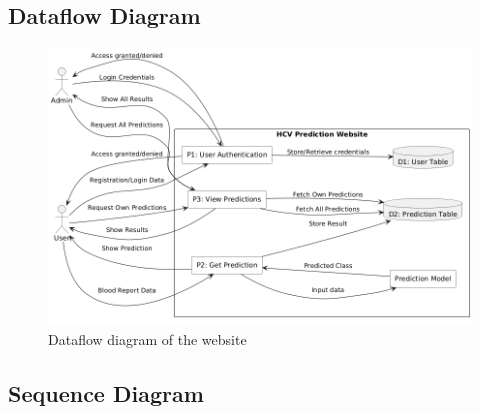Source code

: \subsection{Dataflow Diagram}
\begin{figure}[htbp]
  \begin{center}
    \includegraphics[width=\textwidth]{figures/dataflow.png}
  \end{center}
  \caption{Dataflow diagram of the website}\label{fig:dataflow}
\end{figure}

\subsection{Sequence Diagram}


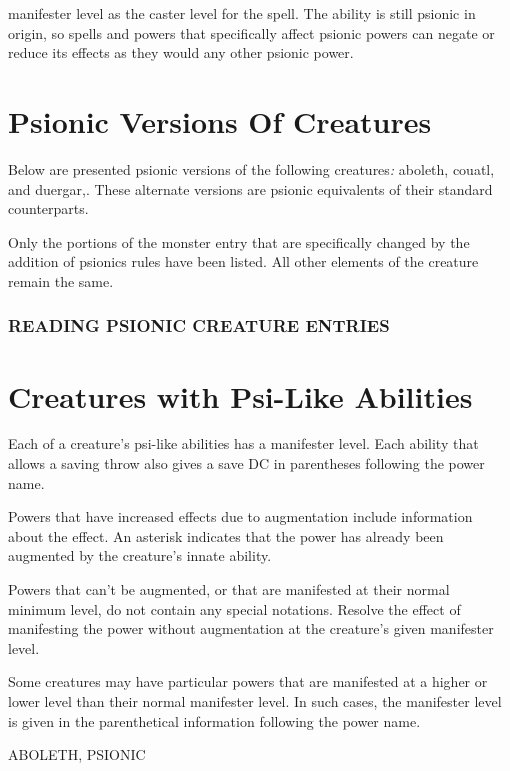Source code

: \documentclass{article}
\begin{document}
manifester level as the caster level for the spell. The ability is still psionic 
in origin, so spells and powers that specifically affect psionic powers can negate 
or reduce its effects as they would any other psionic power.

\vspace{12pt}
\section*{\textbf{Psionic Versions Of Creatures}}

Below are presented psionic versions of the following creatures\textit{: }aboleth, 
couatl, and duergar,. These alternate versions are psionic equivalents of their 
standard counterparts.

Only the portions of the monster entry that are specifically changed by the addition 
of psionics rules have been listed.  All other elements of the creature remain 
the same.

\vspace{12pt}
\subsubsection*{READING PSIONIC CREATURE ENTRIES}

\section*{\textbf{Creatures with Psi-Like Abilities}}

Each of a creature's psi-like abilities has a manifester level. Each ability that 
allows a saving throw also gives a save DC in parentheses following the power name.

Powers that have increased effects due to augmentation include information about 
the effect. An asterisk indicates that the power has already been augmented by 
the creature's innate ability.

Powers that can't be augmented, or that are manifested at their normal minimum 
level, do not contain any special notations. Resolve the effect of manifesting 
the power without augmentation at the creature's given manifester level.

Some creatures may have particular powers that are manifested at a higher or lower 
level than their normal manifester level. In such cases, the manifester level is 
given in the parenthetical information following the power name.

\vspace{12pt}
{\LARGE{}ABOLETH, PSIONIC}
\end{document}
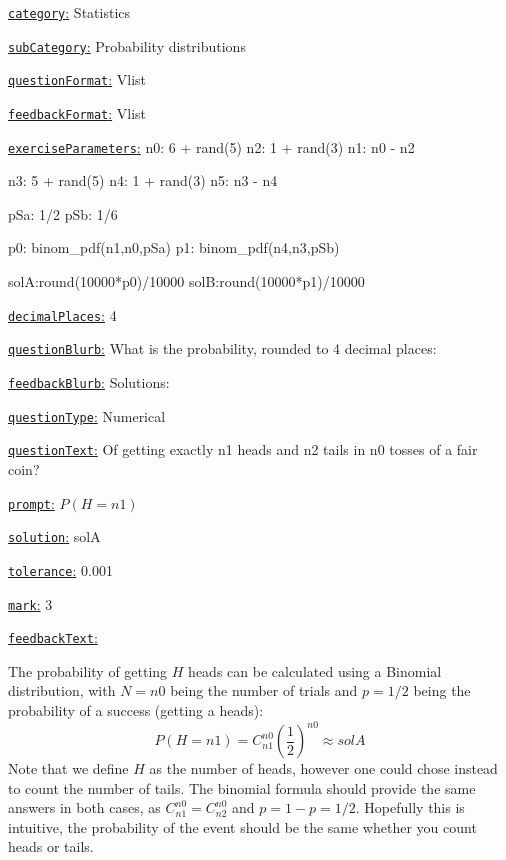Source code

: \documentclass[preview]{standalone}
\newcommand \fieldname[1]{\underline{\texttt{#1}:}}
\begin{document}
\fieldname{category}  %
Statistics

\fieldname{subCategory} %
Probability distributions

\fieldname{questionFormat}
Vlist

\fieldname{feedbackFormat}
Vlist

\fieldname{exerciseParameters}
n0: 6 + rand(5)
n2: 1 + rand(3)
n1: n0 - n2

n3: 5 + rand(5)
n4: 1 + rand(3)
n5: n3 - n4

pSa: 1/2
pSb: 1/6

p0: binom_pdf(n1,n0,pSa)
p1: binom_pdf(n4,n3,pSb)

solA:round(10000*p0)/10000
solB:round(10000*p1)/10000

\fieldname{decimalPlaces}
4

\fieldname{questionBlurb}
What is the probability, rounded to 4 decimal places:

\fieldname{feedbackBlurb}
Solutions:

\fieldname{questionType}
Numerical

\fieldname{questionText}
Of getting exactly {n1} heads and {n2} tails in {n0} tosses of a fair coin?

\fieldname{prompt}
$P(H = {n1})$

\fieldname{solution}
solA

\fieldname{tolerance}
0.001

\fieldname{mark}
3

\fieldname{feedbackText}

The probability of getting $H$ heads can be calculated using a Binomial distribution, with $N={n0}$ being the number of trials and $p=1/2$ being the probability of a success (getting a heads):
\[
P(H = {n1})  = C^{{n0}}_{{n1}}  \left(\frac{1}{2}\right)^{{n0}} \approx {solA}
\]
Note that we define $H$ as the number of heads, however one could chose instead to count the number of tails. The binomial formula should provide the same answers in both cases, as $C^{{n0}}_{{n1}} = C^{{n0}}_{{n2}}$ and $p=1-p=1/2$. Hopefully this is intuitive, the probability of the event should be the same whether you count heads or tails.
\end{document}
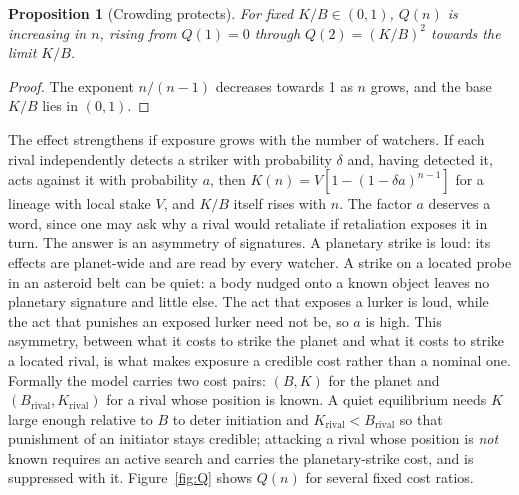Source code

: \documentclass[preprint,12pt]{elsarticle}
\newtheorem{proposition}{Proposition}
\theoremstyle{definition}
\begin{document}
\begin{proposition}[Crowding protects]
\label{prop:crowding}
For fixed $K/B \in (0,1)$, $Q(n)$ is increasing in $n$, rising from $Q(1) = 0$ through $Q(2) = (K/B)^{2}$ towards the limit $K/B$.
\end{proposition}

\begin{proof}
The exponent $n/(n-1)$ decreases towards 1 as $n$ grows, and the base $K/B$ lies in $(0,1)$.
\end{proof}

The effect strengthens if exposure grows with the number of watchers. If each rival independently detects a striker with probability $\delta$ and, having detected it, acts against it with probability $a$, then $K(n) = V[1 - (1-\delta a)^{n-1}]$ for a lineage with local stake $V$, and $K/B$ itself rises with $n$. The factor $a$ deserves a word, since one may ask why a rival would retaliate if retaliation exposes it in turn. The answer is an asymmetry of signatures. A planetary strike is loud: its effects are planet-wide and are read by every watcher. A strike on a located probe in an asteroid belt can be quiet: a body nudged onto a known object leaves no planetary signature and little else. The act that exposes a lurker is loud, while the act that punishes an exposed lurker need not be, so $a$ is high. This asymmetry, between what it costs to strike the planet and what it costs to strike a located rival, is what makes exposure a credible cost rather than a nominal one. Formally the model carries two cost pairs: $(B, K)$ for the planet and $(B_{\mathrm{rival}}, K_{\mathrm{rival}})$ for a rival whose position is known. A quiet equilibrium needs $K$ large enough relative to $B$ to deter initiation and $K_{\mathrm{rival}} < B_{\mathrm{rival}}$ so that punishment of an initiator stays credible; attacking a rival whose position is \emph{not} known requires an active search and carries the planetary-strike cost, and is suppressed with it. Figure~\ref{fig:Q} shows $Q(n)$ for several fixed cost ratios.
\end{document}
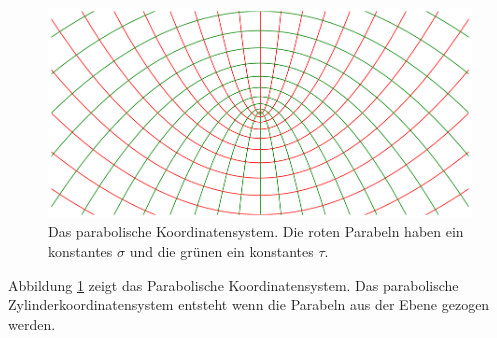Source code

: \begin{figure}
    \centering
    \includegraphics[scale=0.4]{papers/parzyl/img/koordinaten.png}
    \caption{Das parabolische Koordinatensystem. Die roten Parabeln haben ein 
    konstantes $\sigma$ und die grünen ein konstantes $\tau$.}
    \label{parzyl:fig:cordinates}
\end{figure}

Abbildung \ref{parzyl:fig:cordinates} zeigt das Parabolische Koordinatensystem.
Das parabolische Zylinderkoordinatensystem entsteht wenn die Parabeln aus der
Ebene gezogen werden. 

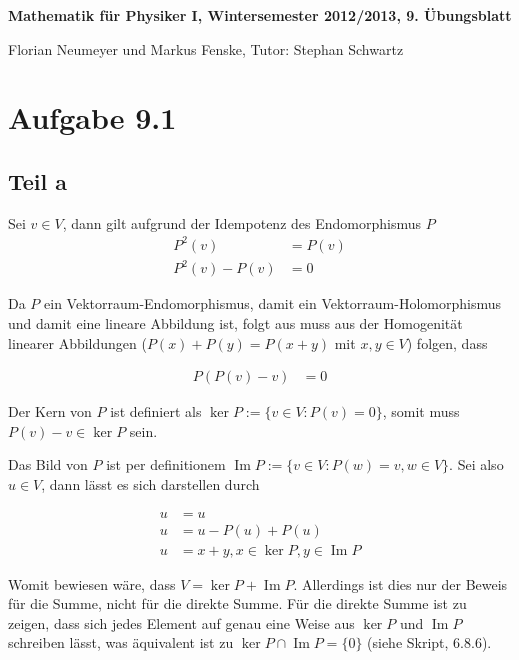 \documentclass[a4paper,german,12pt,smallheadings]{scrartcl}
\begin{document}
\begin{center}
\bfseries %
\sffamily %
\vspace{-40pt}
Mathematik für Physiker I, Wintersemester 2012/2013, 9. Übungsblatt

Florian Neumeyer und Markus Fenske, Tutor: Stephan Schwartz
\vspace{-10pt}
\end{center}


\section*{Aufgabe 9.1}
\subsection*{Teil a}

Sei $v \in V$, dann gilt aufgrund der Idempotenz des Endomorphismus $P$
\begin{align*}
  P^2(v) &= P(v) \\
  P^2(v) - P(v) &= 0
\end{align*}

Da $P$ ein Vektorraum-Endomorphismus, damit ein Vektorraum-Holomorphismus und
damit eine lineare Abbildung ist, folgt aus muss aus der Homogenität linearer
Abbildungen ($P(x) + P(y) = P(x+y)$ mit $x{,}y \in V$) folgen, dass

\begin{align*}
  P(P(v) - v) &= 0
\end{align*}

Der Kern von $P$ ist definiert als $\ker P := \{v \in V: P(v) = 0\}$, somit
muss $P(v) - v \in \ker P$ sein.

Das Bild von $P$ ist per definitionem $\operatorname{Im} P := \{v \in V: P(w) = v, w \in V\}$.
Sei also $u \in V$, dann lässt es sich darstellen durch

\begin{align*}
  u &= u \\
  u &= u - P(u) + P(u) \\
  u &= x + y, x \in \ker P, y \in \operatorname{Im} P
\end{align*}

Womit bewiesen wäre, dass $V = \ker P + \operatorname{Im} P$. Allerdings ist
dies nur der Beweis für die Summe, nicht für die direkte Summe. Für die direkte
Summe ist zu zeigen, dass sich jedes Element auf genau eine Weise aus $\ker P$
und $\operatorname{Im} P$ schreiben lässt, was äquivalent ist zu $\ker P \cap
\operatorname{Im} P = \{0\}$ (siehe Skript, 6.8.6).
\end{document}
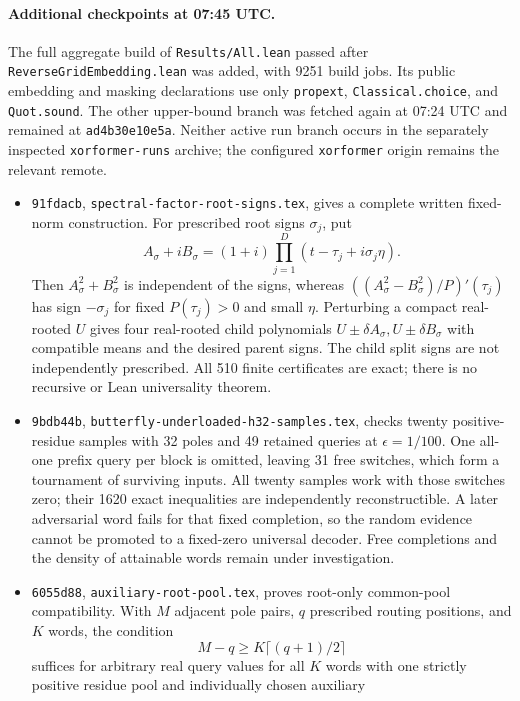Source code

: \documentclass[11pt]{article}
\begin{document}
\paragraph{Additional checkpoints at 07:45 UTC.}
The full aggregate build of \texttt{Results/All.lean} passed after
\texttt{ReverseGridEmbedding.lean} was added, with 9251 build jobs.
Its public embedding and masking declarations use only
\texttt{propext}, \texttt{Classical.choice}, and \texttt{Quot.sound}.
The other upper-bound branch was fetched again at 07:24 UTC and
remained at \texttt{ad4b30e10e5a}. Neither active run branch occurs
in the separately inspected \texttt{xorformer-runs} archive; the
configured \texttt{xorformer} origin remains the relevant remote.
\begin{itemize}
\item \texttt{91fdacb}, \texttt{spectral-factor-root-signs.tex},
gives a complete written fixed-norm construction. For prescribed
root signs $\sigma_j$, put
\[
 A_\sigma+iB_\sigma=(1+i)\prod_{j=1}^D
                    (t-\tau_j+i\sigma_j\eta).
\]
Then $A_\sigma^2+B_\sigma^2$ is independent of the signs, whereas
$( (A_\sigma^2-B_\sigma^2)/P)'(\tau_j)$ has sign $-\sigma_j$
for fixed $P(\tau_j)>0$ and small $\eta$. Perturbing a compact
real-rooted $U$ gives four real-rooted child polynomials
$U\pm\delta A_\sigma,U\pm\delta B_\sigma$ with compatible means
and the desired parent signs. The child split signs are not
independently prescribed. All 510 finite certificates are exact;
there is no recursive or Lean universality theorem.
\item \texttt{9bdb44b},
\texttt{butterfly-underloaded-h32-samples.tex}, checks twenty
positive-residue samples with 32 poles and 49 retained queries at
$\epsilon=1/100$. One all-one prefix query per block is omitted,
leaving 31 free switches, which form a tournament of surviving inputs.
All twenty samples work with those switches zero; their 1620 exact
inequalities are independently reconstructible. A later adversarial
word fails for that fixed completion, so the random evidence cannot
be promoted to a fixed-zero universal decoder. Free completions and
the density of attainable words remain under investigation.
\item \texttt{6055d88}, \texttt{auxiliary-root-pool.tex}, proves
root-only common-pool compatibility. With $M$ adjacent pole pairs,
$q$ prescribed routing positions, and $K$ words, the condition
\[
 M-q\geq K\lceil(q+1)/2\rceil
\]
suffices for arbitrary real query values for all $K$ words with one
strictly positive residue pool and individually chosen auxiliary

\end{itemize}
\end{document}

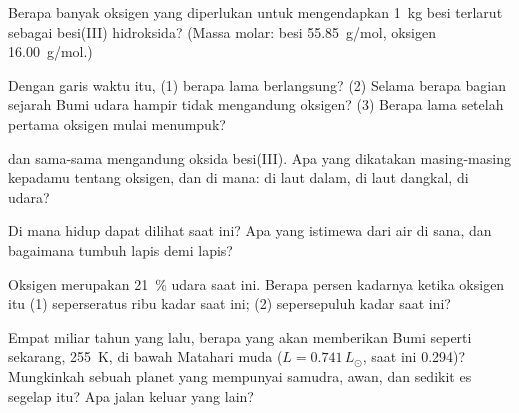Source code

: \begin{exercise}[$\star\star$]\label{exo:g12:early-earth:7}
Berapa banyak oksigen yang diperlukan untuk mengendapkan \qty{1}{kg} besi
terlarut sebagai besi(III) hidroksida? (Massa molar: besi \qty{55.85}{g/mol},
oksigen \qty{16.00}{g/mol}.)
\end{exercise}

\begin{exercise}[$\star\star$]\label{exo:g12:early-earth:8}
Dengan garis waktu itu, (1) berapa lama  berlangsung?
(2) Selama berapa bagian sejarah Bumi udara hampir tidak mengandung oksigen?
(3) Berapa lama setelah  pertama oksigen mulai menumpuk?
\end{exercise}

\begin{exercise}[$\star\star$]\label{exo:g12:early-earth:9}
 dan  sama-sama mengandung oksida besi(III).
Apa yang dikatakan masing-masing kepadamu tentang oksigen, dan di mana: di laut
dalam, di laut dangkal, di udara?
\end{exercise}

\begin{exercise}[$\star\star$]\label{exo:g12:early-earth:10}
Di mana  hidup dapat dilihat saat ini? Apa yang istimewa dari air di
sana, dan bagaimana  tumbuh lapis demi lapis?
\end{exercise}

\begin{exercise}[$\star\star$]\label{exo:g12:early-earth:11}
Oksigen merupakan \qty{21}{\percent} udara saat ini. Berapa persen kadarnya
ketika oksigen itu (1) seperseratus ribu kadar saat ini; (2) sepersepuluh kadar
saat ini?
\end{exercise}

\begin{exercise}[$\star\star\star$]\label{exo:g12:early-earth:12}
Empat miliar tahun yang lalu,  berapa yang akan memberikan  Bumi seperti sekarang, \qty{255}{K}, di bawah Matahari muda
($L = 0.741\,L_\odot$,  saat ini 0.294)? Mungkinkah sebuah planet yang
mempunyai samudra, awan, dan sedikit es segelap itu? Apa jalan keluar yang
lain?
\end{exercise}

——————

Above are the records. Print exactly, and only, the lines from the line with "standard counterparts." to the line with "Each of a creature's", both inclusive.

standard counterparts.

Only the portions of the monster entry that are specifically changed by the addition 
of psionics rules have been listed.  All other elements of the creature remain 
the same.

\vspace{12pt}
\subsubsection*{READING PSIONIC CREATURE ENTRIES}

\section*{\textbf{Creatures with Psi-Like Abilities}}

Each of a creature's psi-like abilities has a manifester level. Each ability that 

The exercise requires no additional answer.